* [Work instructions] Reproduce, with no edits, the line that contains "2. 加载顺序是有区别的，先加载link，后加载" and all the lines that follow it, ending with the last line of the records.
#### Provided records
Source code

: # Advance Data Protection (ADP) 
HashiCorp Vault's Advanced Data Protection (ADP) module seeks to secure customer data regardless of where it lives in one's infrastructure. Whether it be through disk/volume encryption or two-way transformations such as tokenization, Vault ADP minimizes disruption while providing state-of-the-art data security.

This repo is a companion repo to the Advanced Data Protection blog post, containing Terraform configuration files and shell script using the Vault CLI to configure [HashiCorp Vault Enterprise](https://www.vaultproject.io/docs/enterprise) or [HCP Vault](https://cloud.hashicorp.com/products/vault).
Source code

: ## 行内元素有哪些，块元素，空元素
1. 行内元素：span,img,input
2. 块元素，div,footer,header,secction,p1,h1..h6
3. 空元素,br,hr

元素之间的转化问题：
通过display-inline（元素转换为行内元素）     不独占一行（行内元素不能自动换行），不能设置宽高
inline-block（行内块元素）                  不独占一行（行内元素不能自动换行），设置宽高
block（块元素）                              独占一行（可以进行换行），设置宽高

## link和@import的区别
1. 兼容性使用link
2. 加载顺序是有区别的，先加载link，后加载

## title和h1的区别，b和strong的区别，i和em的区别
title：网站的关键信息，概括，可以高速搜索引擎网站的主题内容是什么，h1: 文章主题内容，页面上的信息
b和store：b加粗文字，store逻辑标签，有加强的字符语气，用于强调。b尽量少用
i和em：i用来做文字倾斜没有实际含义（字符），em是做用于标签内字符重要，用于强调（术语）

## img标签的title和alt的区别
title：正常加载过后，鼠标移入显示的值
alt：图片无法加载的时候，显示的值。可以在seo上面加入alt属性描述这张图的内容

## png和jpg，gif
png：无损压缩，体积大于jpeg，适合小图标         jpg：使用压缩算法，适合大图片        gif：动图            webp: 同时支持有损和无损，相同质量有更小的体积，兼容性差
########
* [Exercise result]
2. 加载顺序是有区别的，先加载link，后加载

## title和h1的区别，b和strong的区别，i和em的区别
title：网站的关键信息，概括，可以高速搜索引擎网站的主题内容是什么，h1: 文章主题内容，页面上的信息
b和store：b加粗文字，store逻辑标签，有加强的字符语气，用于强调。b尽量少用
i和em：i用来做文字倾斜没有实际含义（字符），em是做用于标签内字符重要，用于强调（术语）

## img标签的title和alt的区别
title：正常加载过后，鼠标移入显示的值
alt：图片无法加载的时候，显示的值。可以在seo上面加入alt属性描述这张图的内容

## png和jpg，gif
png：无损压缩，体积大于jpeg，适合小图标         jpg：使用压缩算法，适合大图片        gif：动图            webp: 同时支持有损和无损，相同质量有更小的体积，兼容性差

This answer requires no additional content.